Co-localization of mRNA (A1, B1) and protein (A2, B2) for SOCS3 (A1,2) and SOCS2 (B1,2) in stage 29/30 embryos. In situ hybridization (ISH) with digoxigenin labeled cRNA probes detected the mRNA in the same structures as seen with immunohistochemistry (IHC). Arrows indicate expression in brain and somites for SOCS3 (A1,2), and in brain, notochord, and primitive pharynx for SOCS2 (B1,2).

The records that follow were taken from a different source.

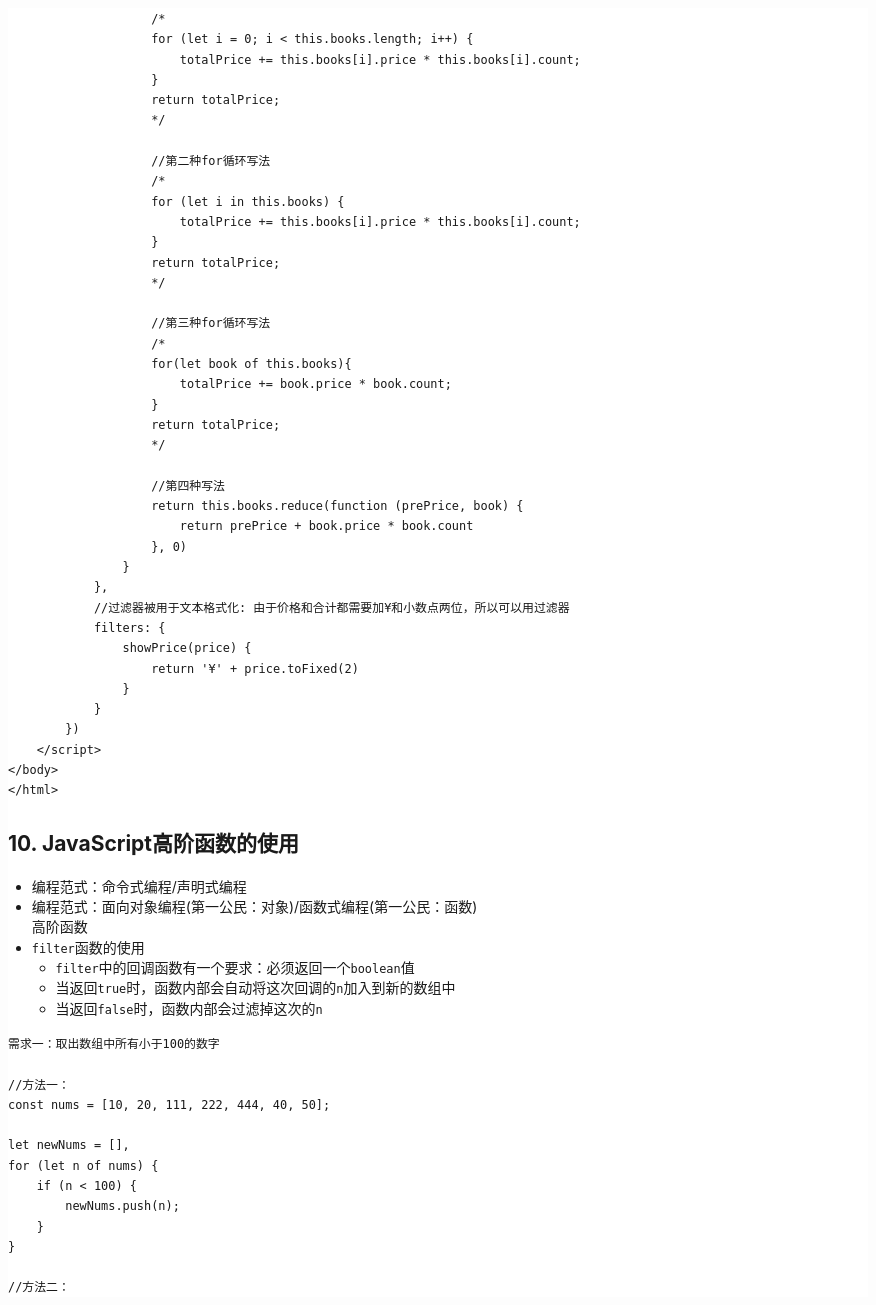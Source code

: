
 ```
                    /*
                    for (let i = 0; i < this.books.length; i++) {
                        totalPrice += this.books[i].price * this.books[i].count;
                    }
                    return totalPrice;
                    */

                    //第二种for循环写法   
                    /* 
                    for (let i in this.books) {
                        totalPrice += this.books[i].price * this.books[i].count;
                    }
                    return totalPrice;
                    */

                    //第三种for循环写法
                    /*
                    for(let book of this.books){
                        totalPrice += book.price * book.count;
                    }
                    return totalPrice;
                    */

                    //第四种写法
                    return this.books.reduce(function (prePrice, book) {
                        return prePrice + book.price * book.count
                    }, 0)
                }
            },
            //过滤器被用于文本格式化: 由于价格和合计都需要加¥和小数点两位，所以可以用过滤器
            filters: {
                showPrice(price) {
                    return '¥' + price.toFixed(2)
                }
            }
        })
    </script>
</body>
</html>
```
## 10. JavaScript高阶函数的使用
- 编程范式：命令式编程/声明式编程
- 编程范式：面向对象编程(第一公民：对象)/函数式编程(第一公民：函数) <br/>
高阶函数 <br/>
- `filter`函数的使用
  - `filter`中的回调函数有一个要求：必须返回一个`boolean`值
  - 当返回`true`时，函数内部会自动将这次回调的`n`加入到新的数组中
  - 当返回`false`时，函数内部会过滤掉这次的`n`
```
需求一：取出数组中所有小于100的数字

//方法一：
const nums = [10, 20, 111, 222, 444, 40, 50];

let newNums = [],
for (let n of nums) {
    if (n < 100) {
        newNums.push(n);
    }
}

//方法二：
```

Quantitation of mRNA fold-changes of all SOCS gene family members. Quantitation by RNA-seq of fold-changes (operated eye/unoperated eye; mean ± SEM) in X. laevis orthologs of mammalian SOCS gene family members at the peak of regenerative axon outgrowth (11 days). ** p < 0.001; *p < 0.05; n = 3 replicates of 6 pooled animals each.

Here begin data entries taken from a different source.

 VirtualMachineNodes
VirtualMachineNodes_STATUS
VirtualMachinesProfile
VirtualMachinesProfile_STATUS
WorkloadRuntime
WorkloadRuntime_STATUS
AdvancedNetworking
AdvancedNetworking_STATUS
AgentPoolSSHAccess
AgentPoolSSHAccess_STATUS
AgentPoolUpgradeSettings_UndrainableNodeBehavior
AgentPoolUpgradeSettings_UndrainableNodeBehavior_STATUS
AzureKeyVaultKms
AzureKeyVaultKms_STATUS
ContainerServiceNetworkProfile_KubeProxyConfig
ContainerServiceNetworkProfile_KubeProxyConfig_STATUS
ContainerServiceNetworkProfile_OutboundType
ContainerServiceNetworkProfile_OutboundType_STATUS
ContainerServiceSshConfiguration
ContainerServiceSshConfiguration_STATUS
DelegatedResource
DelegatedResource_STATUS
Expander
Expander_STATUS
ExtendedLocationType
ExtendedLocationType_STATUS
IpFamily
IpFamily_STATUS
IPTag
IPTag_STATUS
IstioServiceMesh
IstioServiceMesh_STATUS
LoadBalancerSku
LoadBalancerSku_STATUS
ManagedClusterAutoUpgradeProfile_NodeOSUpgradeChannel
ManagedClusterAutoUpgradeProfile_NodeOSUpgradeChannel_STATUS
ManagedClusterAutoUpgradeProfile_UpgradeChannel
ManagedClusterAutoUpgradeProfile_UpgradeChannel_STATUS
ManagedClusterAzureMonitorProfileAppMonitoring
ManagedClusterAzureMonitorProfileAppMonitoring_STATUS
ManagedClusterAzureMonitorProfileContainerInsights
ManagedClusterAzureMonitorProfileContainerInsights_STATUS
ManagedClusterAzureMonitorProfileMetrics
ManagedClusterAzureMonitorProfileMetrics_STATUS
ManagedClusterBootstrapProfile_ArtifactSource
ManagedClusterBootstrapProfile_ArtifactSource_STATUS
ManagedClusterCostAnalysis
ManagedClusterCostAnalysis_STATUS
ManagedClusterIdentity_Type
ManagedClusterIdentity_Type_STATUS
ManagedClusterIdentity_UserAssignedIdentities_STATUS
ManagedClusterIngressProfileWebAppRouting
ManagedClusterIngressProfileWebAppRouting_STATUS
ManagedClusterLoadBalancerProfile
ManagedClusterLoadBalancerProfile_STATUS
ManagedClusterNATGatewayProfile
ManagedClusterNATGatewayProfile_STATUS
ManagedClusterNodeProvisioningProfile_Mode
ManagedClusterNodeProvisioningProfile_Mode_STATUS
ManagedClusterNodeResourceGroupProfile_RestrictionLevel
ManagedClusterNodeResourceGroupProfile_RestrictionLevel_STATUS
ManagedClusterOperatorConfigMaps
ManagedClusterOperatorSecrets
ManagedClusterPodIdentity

SOCS2 mRNA and protein levels increased at the peak of optic nerve regeneration. (A) Quantitation by RNA-seq of SOCS2 mRNA levels for the X. laevis homeologs, as in Fig. 1 A. Expression in the operated eye was significantly greater (*, p < 0.05) relative to that in the unoperated eye, at only 11 days. B1−C2) In situ hybridization and immunofluorescence for SOCS2 mRNA and protein at 12 days, as illustrated in Fig. 1 C1−D2 for SOCS3. Arrows in B1 and C1 indicate increased expression of SOCS2 mRNA and protein, respectively, in RGC. Quantitation of the difference in mean fluorescence intensity between paired samples of operated and contralateral unoperated eyes confirmed this increase was statistically significant (paired t-test, p < 0.05; n = 5 animals; Tukey’s post hoc power analysis = 87%).

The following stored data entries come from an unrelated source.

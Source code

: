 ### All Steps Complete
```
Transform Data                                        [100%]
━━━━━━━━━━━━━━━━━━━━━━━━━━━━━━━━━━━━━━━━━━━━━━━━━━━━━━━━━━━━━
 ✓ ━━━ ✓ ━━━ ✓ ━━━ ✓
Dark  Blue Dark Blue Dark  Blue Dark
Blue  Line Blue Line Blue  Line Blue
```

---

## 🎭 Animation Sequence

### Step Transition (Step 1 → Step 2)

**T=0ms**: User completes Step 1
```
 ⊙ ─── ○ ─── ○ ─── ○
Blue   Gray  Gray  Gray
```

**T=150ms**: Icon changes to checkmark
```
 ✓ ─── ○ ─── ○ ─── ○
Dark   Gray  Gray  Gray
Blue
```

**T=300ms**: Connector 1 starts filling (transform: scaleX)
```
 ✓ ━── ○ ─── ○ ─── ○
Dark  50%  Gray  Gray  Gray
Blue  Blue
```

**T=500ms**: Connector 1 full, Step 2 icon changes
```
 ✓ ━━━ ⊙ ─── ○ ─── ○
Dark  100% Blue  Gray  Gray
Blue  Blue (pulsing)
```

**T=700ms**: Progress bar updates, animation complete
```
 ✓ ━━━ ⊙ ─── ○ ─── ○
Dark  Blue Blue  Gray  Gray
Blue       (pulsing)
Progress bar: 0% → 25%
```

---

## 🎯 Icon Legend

SOCS3, but not SOCS2, protein levels were elevated in regenerating axons. (A1,2) Operated and contralateral, unoperated optic nerve, respectively, immunostained and imaged under epifluorescence (25X, 0.6 NA) with the second, independently generated, affinity-purified Xenopus SOCS3 antibody (1:200). A1, arrow: SOCS3 positive axons in the peripheral margins of the operated optic nerve, where the newest regenerating axons lie. A2, arrow #1: contralateral, unoperated optic nerve, within the same section as that of A1. The unoperated nerve generally exhibited low to background levels of SOCS3 staining except for isolated clusters of SOCS3 positive axons in the periphery (A2, arrow #2), which likely represented aberrantly projecting, regenerating axons from the operated side ( Zhao and Szaro, 1994 ). (B1-4) Paired operated (B1,3) and contralateral unoperated (B2,4) optic nerves, double immunostained for SOCS2 (green; B1,2), which was present at low to background levels, and a neuronal β-tubulin (N-tubulin, red; B2,4), which labeled axons. Arrows in B1−4 point to the optic nerve. Scale bar in B4 applies to all panels.